First, Mabel's strength of character stands in contrast to her brothers, although, as men, the brothers are better able to find situations after the collapse of the family horse trading business. Mabel's agency is limited primarily to running the house and to her own internal life, which she carefully regulates. Her silence and impassiveness are products of this sort of emotional discipline, which the men in the story seem to lack.
This discipline comes at a cost for Mabel, however, who resolves to commit suicide rather than ask others for help. The "love" between Mabel and Jack that develops after Jack saves her from drowning is the result of Mabel finally revealing the desperation and fear of loneliness that has haunted her since the death of her mother. Her vulnerability causes Jack to realize, in an instant, that he does love her. Love in this sense is a kind of expression of an almost primitive fear. One reason Mabel loves Jack because she senses he can protect her.
There is also the sense that Jack owes Mabel his love, since she has exposed herself to him, both emotionally and physically. For Mabel, there is a direct link between Jack's undressing her and his attachment. Her question, once she realizes that he has seen her naked, is "Do you love me then?" suggests something transactional. Sex, or the idea of sex her nudity suggests, is like a powerful current between the two. When Jack rescued her, "he had no single personal thought of her," yet her need draws him in and forces him to succumb.
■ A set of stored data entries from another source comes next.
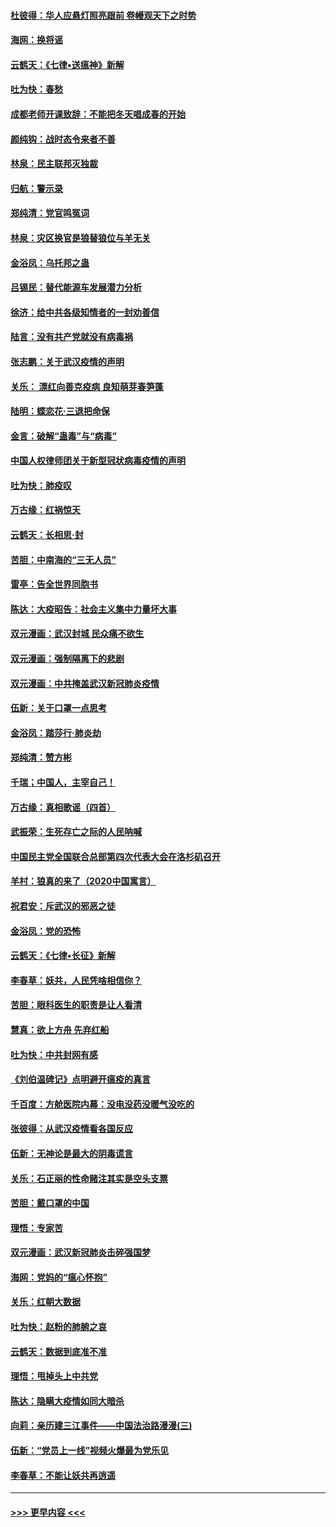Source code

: #### [杜彼得：华人应悬灯照亮跟前 卷幔观天下之时势](../pages/nsc993/n11874822.md?t=02171911) 
#### [海网：换将谣](../pages/nsc993/n11873712.md?t=02171911) 
#### [云鹤天：《七律▪送瘟神》新解](../pages/nsc993/n11873598.md?t=02171911) 
#### [吐为快：春愁](../pages/nsc993/n11872801.md?t=02171911) 
#### [成都老师开课致辞：不能把冬天唱成春的开始](../pages/nsc993/n11872653.md?t=02171911) 
#### [颜纯钩：战时态令来者不善](../pages/nsc993/n11872011.md?t=02171911) 
#### [林泉：民主联邦灭独裁](../pages/nsc993/n11870998.md?t=02171911) 
#### [归航：警示录](../pages/nsc993/n11870963.md?t=02171911) 
#### [郑纯清：党官鸣冤词](../pages/nsc993/n11870938.md?t=02171911) 
#### [林泉：灾区换官是狼替狼位与羊无关](../pages/nsc993/n11870896.md?t=02171911) 
#### [金浴凤：乌托邦之蛊](../pages/nsc993/n11870879.md?t=02171911) 
#### [吕锡民：替代能源车发展潜力分析](../pages/nsc993/n11870656.md?t=02171911) 
#### [徐济：给中共各级知情者的一封劝善信](../pages/nsc993/n11868561.md?t=02171911) 
#### [陆言：没有共产党就没有病毒祸](../pages/nsc993/n11868232.md?t=02171911) 
#### [张志鹏：关于武汉疫情的声明](../pages/nsc993/n11867182.md?t=02171911) 
#### [关乐： 漂红向善克疫病 良知萌芽春笋蓬](../pages/nsc993/n11865710.md?t=02171911) 
#### [陆明：蝶恋花‧三退把命保](../pages/nsc993/n11865673.md?t=02171911) 
#### [金言：破解“蛊毒”与“病毒”](../pages/nsc993/n11864103.md?t=02171911) 
#### [中国人权律师团关于新型冠状病毒疫情的声明](../pages/nsc993/n11864249.md?t=02171911) 
#### [吐为快：肺疫叹](../pages/nsc993/n11864027.md?t=02171911) 
#### [万古缘：红祸惊天](../pages/nsc993/n11864079.md?t=02171911) 
#### [云鹤天：长相思‧封](../pages/nsc993/n11864006.md?t=02171911) 
#### [苦胆：中南海的“三无人员”](../pages/nsc993/n11862997.md?t=02171911) 
#### [雷亭：告全世界同胞书](../pages/nsc993/n11862572.md?t=02171911) 
#### [陈达：大疫昭告：社会主义集中力量坏大事](../pages/nsc993/n11859419.md?t=02171911) 
#### [双元漫画：武汉封城 民众痛不欲生](../pages/nsc993/n11859287.md?t=02171911) 
#### [双元漫画：强制隔离下的悲剧](../pages/nsc993/n11859244.md?t=02171911) 
#### [双元漫画：中共掩盖武汉新冠肺炎疫情](../pages/nsc993/n11858249.md?t=02171911) 
#### [伍新：关于口罩一点思考](../pages/nsc993/n11859195.md?t=02171911) 
#### [金浴凤：踏莎行‧肺炎劫](../pages/nsc993/n11858227.md?t=02171911) 
#### [郑纯清：赞方彬](../pages/nsc993/n11856803.md?t=02171911) 
#### [千瑞；中国人，主宰自己！](../pages/nsc993/n11856793.md?t=02171911) 
#### [万古缘：真相歌谣（四首）](../pages/nsc993/n11856263.md?t=02171911) 
#### [武振荣：生死存亡之际的人民呐喊](../pages/nsc993/n11856256.md?t=02171911) 
#### [中国民主党全国联合总部第四次代表大会在洛杉矶召开](../pages/nsc993/n11856344.md?t=02171911) 
#### [羊村：狼真的来了（2020中国寓言）](../pages/nsc993/n11856229.md?t=02171911) 
#### [祝君安：斥武汉的邪恶之徒](../pages/nsc993/n11855861.md?t=02171911) 
#### [金浴凤：党的恐怖](../pages/nsc993/n11855849.md?t=02171911) 
#### [云鹤天：《七律▪长征》新解](../pages/nsc993/n11855479.md?t=02171911) 
#### [李春草：妖共，人民凭啥相信你？](../pages/nsc993/n11855196.md?t=02171911) 
#### [苦胆：眼科医生的职责是让人看清](../pages/nsc993/n11853840.md?t=02171911) 
#### [慧真：欲上方舟 先弃红船](../pages/nsc993/n11853483.md?t=02171911) 
#### [吐为快：中共封网有感](../pages/nsc993/n11852575.md?t=02171911) 
#### [《刘伯温碑记》点明避开瘟疫的真言](../pages/nsc993/n11852128.md?t=02171911) 
#### [千百度：方舱医院内幕：没电没药没暖气没吃的](../pages/nsc993/n11850211.md?t=02171911) 
#### [张彼得：从武汉疫情看各国反应](../pages/nsc993/n11850102.md?t=02171911) 
#### [伍新：无神论是最大的阴毒谎言](../pages/nsc993/n11846129.md?t=02171911) 
#### [关乐：石正丽的性命赌注其实是空头支票](../pages/nsc993/n11846109.md?t=02171911) 
#### [苦胆：戴口罩的中国](../pages/nsc993/n11845576.md?t=02171911) 
#### [理悟：专家苦](../pages/nsc993/n11845564.md?t=02171911) 
#### [双元漫画：武汉新冠肺炎击碎强国梦](../pages/nsc993/n11843320.md?t=02171911) 
#### [海网：党妈的“瘟心怀抱”](../pages/nsc993/n11840740.md?t=02171911) 
#### [关乐：红朝大数据](../pages/nsc993/n11840675.md?t=02171911) 
#### [吐为快：赵粉的肺腑之哀](../pages/nsc993/n11840618.md?t=02171911) 
#### [云鹤天：数据到底准不准](../pages/nsc993/n11840325.md?t=02171911) 
#### [理悟：甩掉头上中共党](../pages/nsc993/n11838826.md?t=02171911) 
#### [陈达：隐瞒大疫情如同大暗杀](../pages/nsc993/n11838771.md?t=02171911) 
#### [向莉：亲历建三江事件——中国法治路漫漫(三)](../pages/nsc993/n11831825.md?t=02171911) 
#### [伍新：“党员上一线”视频火爆最为党乐见](../pages/nsc993/n11838200.md?t=02171911) 
#### [李春草：不能让妖共再逍遥](../pages/nsc993/n11838102.md?t=02171911) 

----
#### [ >>> 更早内容 <<< ](../indexes/nsc993-earlier.md)
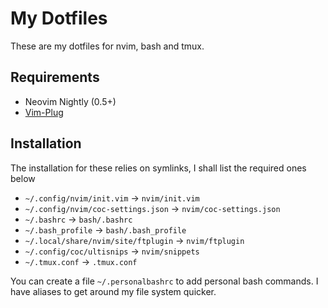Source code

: # My Dotfiles
These are my dotfiles for nvim, bash and tmux.

## Requirements
 - Neovim Nightly (0.5+)
 - [Vim-Plug](https://github.com/junegunn/vim-plug)

## Installation
The installation for these relies on symlinks, I shall list the required ones below
 - `~/.config/nvim/init.vim` -> `nvim/init.vim`
 - `~/.config/nvim/coc-settings.json` -> `nvim/coc-settings.json`
 - `~/.bashrc` -> `bash/.bashrc`
 - `~/.bash_profile` -> `bash/.bash_profile`
 - `~/.local/share/nvim/site/ftplugin` -> `nvim/ftplugin`
 - `~/.config/coc/ultisnips` -> `nvim/snippets`
 - `~/.tmux.conf` -> `.tmux.conf`

You can create a file `~/.personalbashrc` to add personal bash commands. I have aliases to get around my file system quicker.
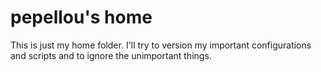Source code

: pepellou's home
===============

This is just my home folder.
I'll try to version my important configurations and scripts and to ignore the unimportant things.
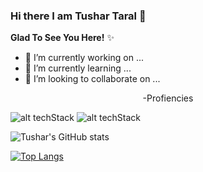 ### Hi there I am Tushar Taral 👋

**Glad To See You Here!** ✨



- 🔭 I’m currently working on ...
- 🌱 I’m currently learning ...
- 👯 I’m looking to collaborate on ...
<p align="center">
-Profiencies
  </p>

![alt techStack](https://user-images.githubusercontent.com/59872807/89734383-7827e580-da79-11ea-9840-299bc8b32335.jpg)
![alt techStack](https://user-images.githubusercontent.com/59872807/89734655-0bade600-da7b-11ea-91e3-a38a9d86eb25.jpg)

![Tushar's GitHub stats](https://github-readme-stats.vercel.app/api?username=TusharTaral&show_icons=true&theme=buefy)

[![Top Langs](https://github-readme-stats.vercel.app/api/top-langs/?username=TusharTaral&show_icons=true&theme=buefy&card_height=20)](https://github.com/TusharTaral/github-readme-stats)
This is an interesting love story as Lawrence incorporates the elements of the darkness of love in this tale of Mabel and Jack Fergusson. Mabel is seen dressed in black, tending her mother's grave, in an otherworldly scene, "Mindless and persistent, she seemed in a sort of ecstasy to be coming nearer to her fulfillment." Shortly after, she walks into the still lake. Paradoxically, the near drowning incident does bring Mabel to an unsuspected fulfillment, that of her relationship with Jack. Yet, there is no love between them when Fergusson proposes marriage. Jack, in saving her life, is bound to Mabel through the act and this is amplified by his removing her clothes and rubbing her dry. Metaphorically, she is snatched from death, yet the question looms if their marriage could be a rebirth for Mabel.This love appears more than fated; it is as if neither character has a choice in the matter as Jack says, "I want you...we're going to be married, quickly,quickly." Perhaps Lawrence tells us that many relationships between men and women happen, perhaps without rhyme or reason or even love.